### PROBLEM TO WORK ON
Give back every entry exactly as it is written, but not the pictures.

(Beginning of INPUT FOR THIS TASK)

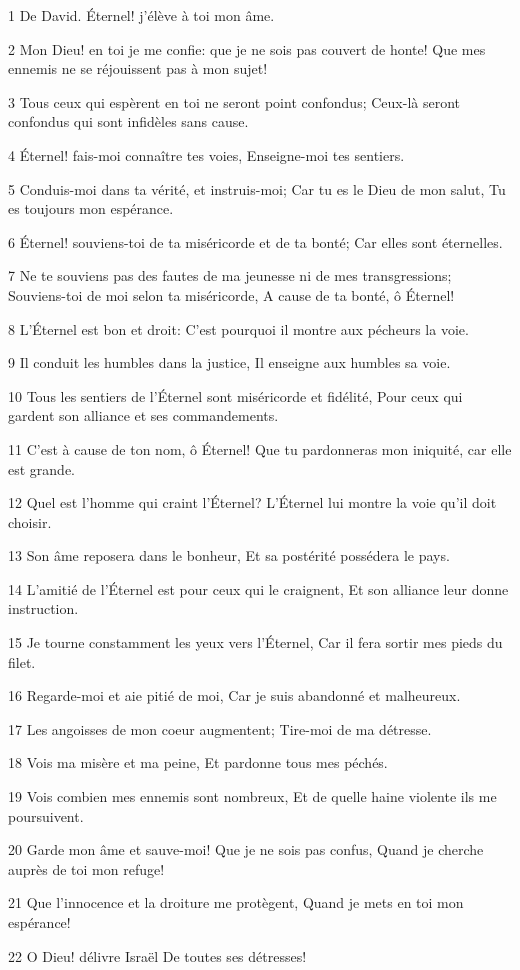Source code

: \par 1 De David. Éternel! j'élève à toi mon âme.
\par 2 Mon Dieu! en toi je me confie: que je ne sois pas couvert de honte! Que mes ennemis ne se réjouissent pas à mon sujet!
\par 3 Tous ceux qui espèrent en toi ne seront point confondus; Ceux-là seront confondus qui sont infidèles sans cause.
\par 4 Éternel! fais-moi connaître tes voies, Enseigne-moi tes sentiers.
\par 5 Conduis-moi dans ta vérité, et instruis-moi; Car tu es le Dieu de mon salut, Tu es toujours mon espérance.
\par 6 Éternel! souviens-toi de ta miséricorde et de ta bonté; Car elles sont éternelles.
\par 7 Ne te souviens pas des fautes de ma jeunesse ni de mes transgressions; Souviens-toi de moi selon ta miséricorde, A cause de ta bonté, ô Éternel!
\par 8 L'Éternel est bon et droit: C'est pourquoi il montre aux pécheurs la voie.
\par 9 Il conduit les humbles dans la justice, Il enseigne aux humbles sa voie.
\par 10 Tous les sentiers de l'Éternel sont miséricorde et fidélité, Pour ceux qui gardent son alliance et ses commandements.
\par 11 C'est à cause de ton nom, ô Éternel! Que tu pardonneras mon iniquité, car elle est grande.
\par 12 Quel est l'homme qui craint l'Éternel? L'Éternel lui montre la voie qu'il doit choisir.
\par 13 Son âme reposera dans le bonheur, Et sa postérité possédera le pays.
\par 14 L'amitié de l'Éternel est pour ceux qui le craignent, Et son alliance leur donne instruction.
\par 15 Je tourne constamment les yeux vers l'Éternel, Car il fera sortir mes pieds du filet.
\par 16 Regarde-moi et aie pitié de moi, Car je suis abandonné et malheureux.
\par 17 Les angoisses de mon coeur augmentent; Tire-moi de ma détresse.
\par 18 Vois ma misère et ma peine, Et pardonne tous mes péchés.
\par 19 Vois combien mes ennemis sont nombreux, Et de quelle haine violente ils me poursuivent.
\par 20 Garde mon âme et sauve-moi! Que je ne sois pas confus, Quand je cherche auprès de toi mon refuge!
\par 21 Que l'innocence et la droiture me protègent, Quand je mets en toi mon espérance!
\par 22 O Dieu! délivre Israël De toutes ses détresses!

(End of INPUT FOR THIS TASK)

### WORKED SOLUTION
Source code

: \par 1 De David. Éternel! j'élève à toi mon âme.
\par 2 Mon Dieu! en toi je me confie: que je ne sois pas couvert de honte! Que mes ennemis ne se réjouissent pas à mon sujet!
\par 3 Tous ceux qui espèrent en toi ne seront point confondus; Ceux-là seront confondus qui sont infidèles sans cause.
\par 4 Éternel! fais-moi connaître tes voies, Enseigne-moi tes sentiers.
\par 5 Conduis-moi dans ta vérité, et instruis-moi; Car tu es le Dieu de mon salut, Tu es toujours mon espérance.
\par 6 Éternel! souviens-toi de ta miséricorde et de ta bonté; Car elles sont éternelles.
\par 7 Ne te souviens pas des fautes de ma jeunesse ni de mes transgressions; Souviens-toi de moi selon ta miséricorde, A cause de ta bonté, ô Éternel!
\par 8 L'Éternel est bon et droit: C'est pourquoi il montre aux pécheurs la voie.
\par 9 Il conduit les humbles dans la justice, Il enseigne aux humbles sa voie.
\par 10 Tous les sentiers de l'Éternel sont miséricorde et fidélité, Pour ceux qui gardent son alliance et ses commandements.
\par 11 C'est à cause de ton nom, ô Éternel! Que tu pardonneras mon iniquité, car elle est grande.
\par 12 Quel est l'homme qui craint l'Éternel? L'Éternel lui montre la voie qu'il doit choisir.
\par 13 Son âme reposera dans le bonheur, Et sa postérité possédera le pays.
\par 14 L'amitié de l'Éternel est pour ceux qui le craignent, Et son alliance leur donne instruction.
\par 15 Je tourne constamment les yeux vers l'Éternel, Car il fera sortir mes pieds du filet.
\par 16 Regarde-moi et aie pitié de moi, Car je suis abandonné et malheureux.
\par 17 Les angoisses de mon coeur augmentent; Tire-moi de ma détresse.
\par 18 Vois ma misère et ma peine, Et pardonne tous mes péchés.
\par 19 Vois combien mes ennemis sont nombreux, Et de quelle haine violente ils me poursuivent.
\par 20 Garde mon âme et sauve-moi! Que je ne sois pas confus, Quand je cherche auprès de toi mon refuge!
\par 21 Que l'innocence et la droiture me protègent, Quand je mets en toi mon espérance!
\par 22 O Dieu! délivre Israël De toutes ses détresses!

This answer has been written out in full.